En 1827, l’esclavage est aboli dans l’État de New York. Isabella apprend parallèlement que l’un de ses enfants, Peter, a été vendu illégalement par Dumont à un propriétaire de l’Alabama, un État sudiste très attaché au maintien de l’esclavage. Elle décide alors d’intenter une action en justice, et après plusieurs mois de procédure, elle récupère son fils, devenant la première femme afro-américaine à obtenir gain de cause contre un homme blanc. Depuis son évasion, Isabella s’est rapprochée de plusieurs communautés religieuses pour lesquelles elle travaille tout en s’investissant en faveur d’œuvres de charité. En 1843, elle devient méthodiste et adopte le nom sous laquelle nous la connaissons aujourd’hui, Sojourner Truth. Elle dit avoir entendu « L’Esprit de Dieu » qui lui demande de prêcher la vérité, truth en anglais, d’où son choix de nouveau patronyme.
Sojourner Truth abandonne alors ses biens et prend la route pour prêcher en faveur de l’abolition de l’esclavage. Elle rejoint une communauté religieuse à Northampton, Massachusetts, autre État « libre » du nord, où elle rencontre de grandes figures de l’abolition dont William Lloyd Garrison, Frederick Douglass et David Ruggles. Avec l’aide d’un ami, Olive Gilbert (Sojourner Truth, qui a grandi dans la secteur néerlandophone de l’État de New York, s’exprime alors mieux en néerlandais qu’en anglais !) et de Garrison, elle publie en 1850 à compte d’auteur The Narrative of Sojourner Truth: A Northern Slave.
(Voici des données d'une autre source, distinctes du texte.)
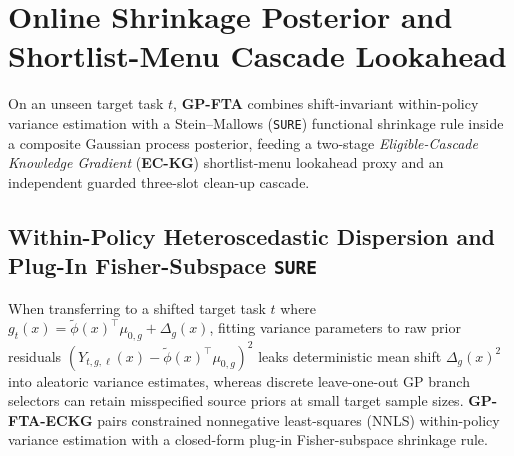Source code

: \section{Online Shrinkage Posterior and Shortlist-Menu Cascade Lookahead}\label{sec:model}\label{sec:vkg}

On an unseen target task $t$, \textbf{GP-FTA} combines shift-invariant within-policy variance estimation with a Stein--Mallows (\texttt{SURE}) functional shrinkage rule inside a composite Gaussian process posterior, feeding a two-stage \emph{Eligible-Cascade Knowledge Gradient} (\textbf{EC-KG}) shortlist-menu lookahead proxy and an independent guarded three-slot clean-up cascade.

\subsection{Within-Policy Heteroscedastic Dispersion and Plug-In Fisher-Subspace \texttt{SURE}}

When transferring to a shifted target task $t$ where $g_t(x) = \tilde{\phi}(x)^\top \mu_{0,g} + \Delta_g(x)$, fitting variance parameters to raw prior residuals $(Y_{t,g,\ell}(x) - \tilde{\phi}(x)^\top\mu_{0,g})^2$ leaks deterministic mean shift $\Delta_g(x)^2$ into aleatoric variance estimates, whereas discrete leave-one-out GP branch selectors can retain misspecified source priors at small target sample sizes. \textbf{GP-FTA-ECKG} pairs constrained nonnegative least-squares (NNLS) within-policy variance estimation with a closed-form plug-in Fisher-subspace shrinkage rule.

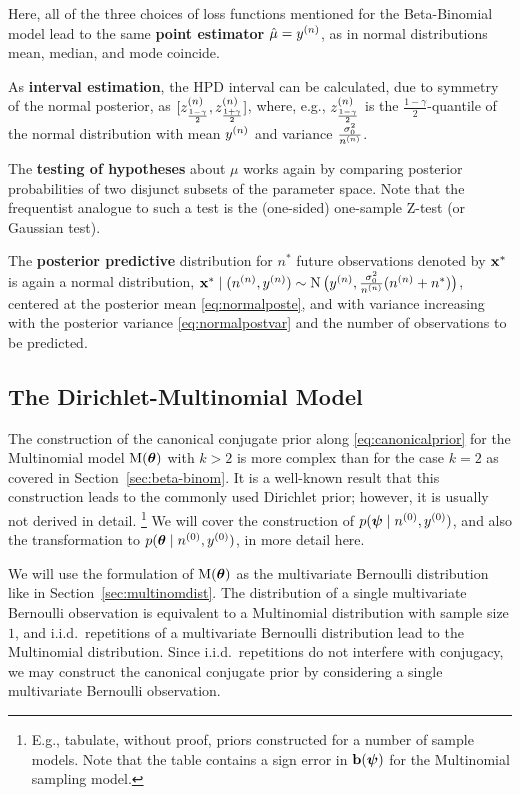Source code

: Here, all of the three choices of loss functions mentioned for the Beta-Binomial model
lead to the same \textbf{point estimator} $\hat{\mu} = y^{(n)}$,
as in normal distributions mean, median, and mode coincide.

As \textbf{interval estimation}, the HPD interval can be calculated, due to symmetry of the normal posterior,
as $[z^{(n)}_\frac{1-\gamma}{2}, z^{(n)}_\frac{1+\gamma}{2}]$, where, e.g.,
$z^{(n)}_\frac{1-\gamma}{2}$ is the $\frac{1-\gamma}{2}$-quantile of the normal distribution with mean $y^{(n)}$ and variance $\frac{\sigma_0^2}{n^{(n)}}$.

The \textbf{testing of hypotheses} about $\mu$ works again by comparing posterior probabilities of two disjunct subsets of the parameter space.
Note that the frequentist analogue to such a test is the (one-sided) one-sample Z-test (or Gaussian test).

The \textbf{posterior predictive} distribution for $n^*$ future observations denoted by $\mathbf{x}^*$ is again a normal distribution,
$\mathbf{x}^*\mid(n^{(n)},y^{(n)}) \sim \operatorname{N}\big(y^{(n)}, \frac{\sigma_0^2}{n^{(n)}}(n^{(n)} + n^*)\big)$,
centered at the posterior mean \eqref{eq:normalposte},
and with variance increasing with the posterior variance \eqref{eq:normalpostvar}
and the number of observations to be predicted.


\subsection{The Dirichlet-Multinomial Model}
\label{sec:diri-multi}

The construction of the canonical conjugate prior along \eqref{eq:canonicalprior}
for the Multinomial model $\operatorname{M}(\boldsymbol{\theta})$ with $k>2$ is more complex than for the case $k=2$
as covered in Section~\ref{sec:beta-binom}.
It is a well-known result that this construction leads to the commonly used Dirichlet prior;
however, it is usually not derived in detail.%
\footnote{E.g., \cite[Table~1]{2005:quaeghebeurcooman} tabulate, without proof,
priors constructed for a number of sample models.
Note that the table contains a sign error in $\mathbf{b}(\boldsymbol{\psi})$ for the Multinomial sampling model.}
We will cover the construction of $p(\boldsymbol{\psi}\mid n^{(0)}, y^{(0)})$,
and also the transformation to $p(\boldsymbol{\theta}\mid n^{(0)}, y^{(0)})$,
in more detail here.

We will use the formulation of $\operatorname{M}(\boldsymbol{\theta})$ as the multivariate Bernoulli distribution
like in Section~\ref{sec:multinomdist}.
The distribution of a single multivariate Bernoulli observation is equivalent to a Multinomial distribution with sample size $1$,
and i.i.d.\ repetitions of a multivariate Bernoulli distribution lead to the Multinomial distribution.
Since i.i.d.\ repetitions do not interfere with conjugacy,
we may construct the canonical conjugate prior by considering a single multivariate Bernoulli observation.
Elle se découvre également des talents d’oratrice et intervient de plus en plus souvent lors de rassemblements.
Et en 1851, lors d’une tournée de lectures, elle prononce en convention à Akron, Ohio, un discours impromptu sur les droits des femmes qui la rendra célèbre, « Ain’t I a Woman ?», « Ne suis-je pas une femme ?». Son discours n’avait pas de titre à l’origine, et nul ne peut dire de façon formelle que la phrase « Ain’t I a Woman ? » figurait dans la version originale. Une phrase sans doute inspirée par une autre utilisée par les abolitionnistes dès la fin du XVIIIe siècle, « Am I Not a Man and a Brother ? », « Ne suis-je pas un homme et un ami ? » puis sur des représentation des années 1830 qui mettent en scène une esclave disant : « Am I Not a Woman and a Sister ? », « Ne suis-je pas une femme et une amie ? ». En tout cas, Sojourner Truth montre dans tout son discours (dont on trouve aisément l’intégralité sur Internet, y compris en français) tout son engagement en faveur des femmes.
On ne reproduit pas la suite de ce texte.